WORK TO BE COMPLETED: Return the lines below that contain the word "botões".

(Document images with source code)
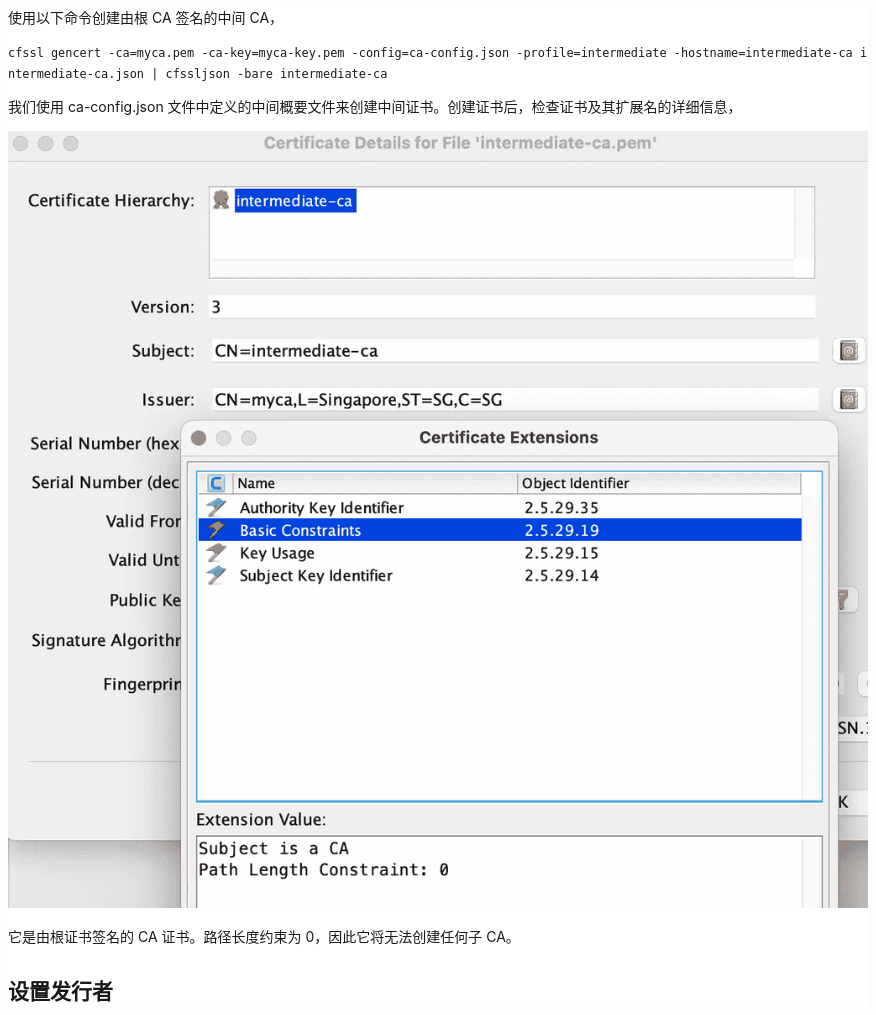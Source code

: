 使用以下命令创建由根 CA 签名的中间 CA，

```
cfssl gencert -ca=myca.pem -ca-key=myca-key.pem -config=ca-config.json -profile=intermediate -hostname=intermediate-ca intermediate-ca.json | cfssljson -bare intermediate-ca
```

我们使用 ca-config.json 文件中定义的中间概要文件来创建中间证书。创建证书后，检查证书及其扩展名的详细信息，

![](img/a0b6dbfed99c0804911f4aecad14742a.png)

它是由根证书签名的 CA 证书。路径长度约束为 0，因此它将无法创建任何子 CA。

## 设置发行者

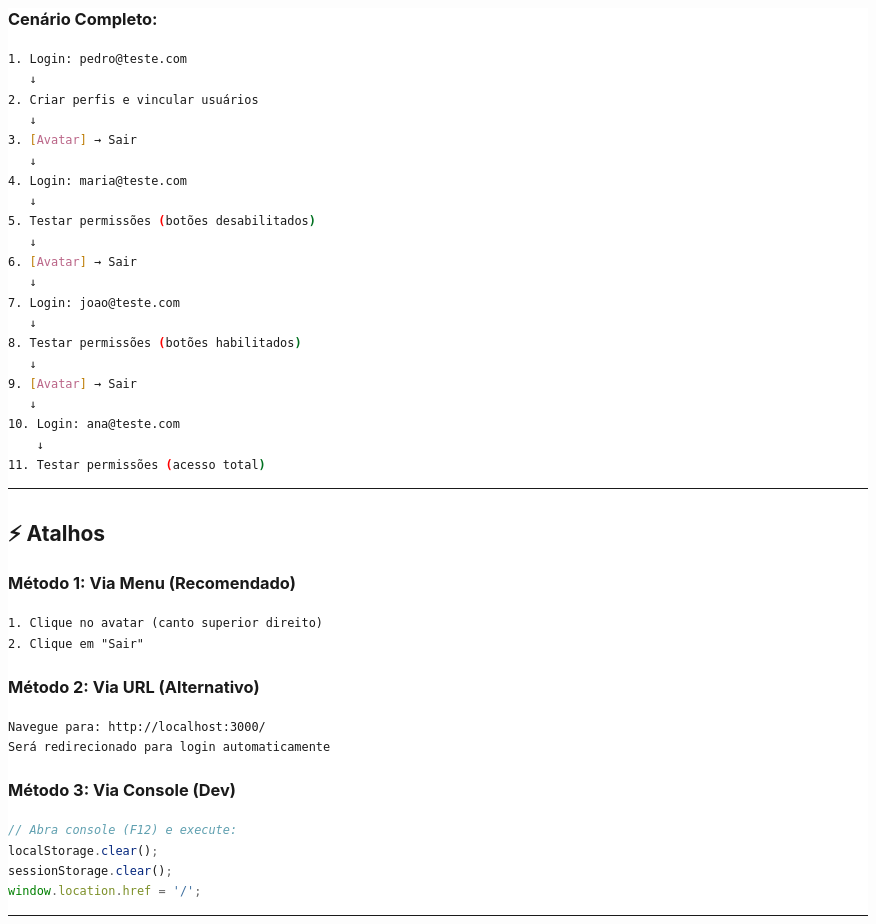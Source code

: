 ### **Cenário Completo:**

```bash
1. Login: pedro@teste.com
   ↓
2. Criar perfis e vincular usuários
   ↓
3. [Avatar] → Sair
   ↓
4. Login: maria@teste.com
   ↓
5. Testar permissões (botões desabilitados)
   ↓
6. [Avatar] → Sair
   ↓
7. Login: joao@teste.com
   ↓
8. Testar permissões (botões habilitados)
   ↓
9. [Avatar] → Sair
   ↓
10. Login: ana@teste.com
    ↓
11. Testar permissões (acesso total)
```

---

## ⚡ Atalhos

### **Método 1: Via Menu (Recomendado)**
```
1. Clique no avatar (canto superior direito)
2. Clique em "Sair"
```

### **Método 2: Via URL (Alternativo)**
```
Navegue para: http://localhost:3000/
Será redirecionado para login automaticamente
```

### **Método 3: Via Console (Dev)**
```javascript
// Abra console (F12) e execute:
localStorage.clear();
sessionStorage.clear();
window.location.href = '/';
```

---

EXPECTED ANSWER:
5. Testar permissões (botões desabilitados)
8. Testar permissões (botões habilitados)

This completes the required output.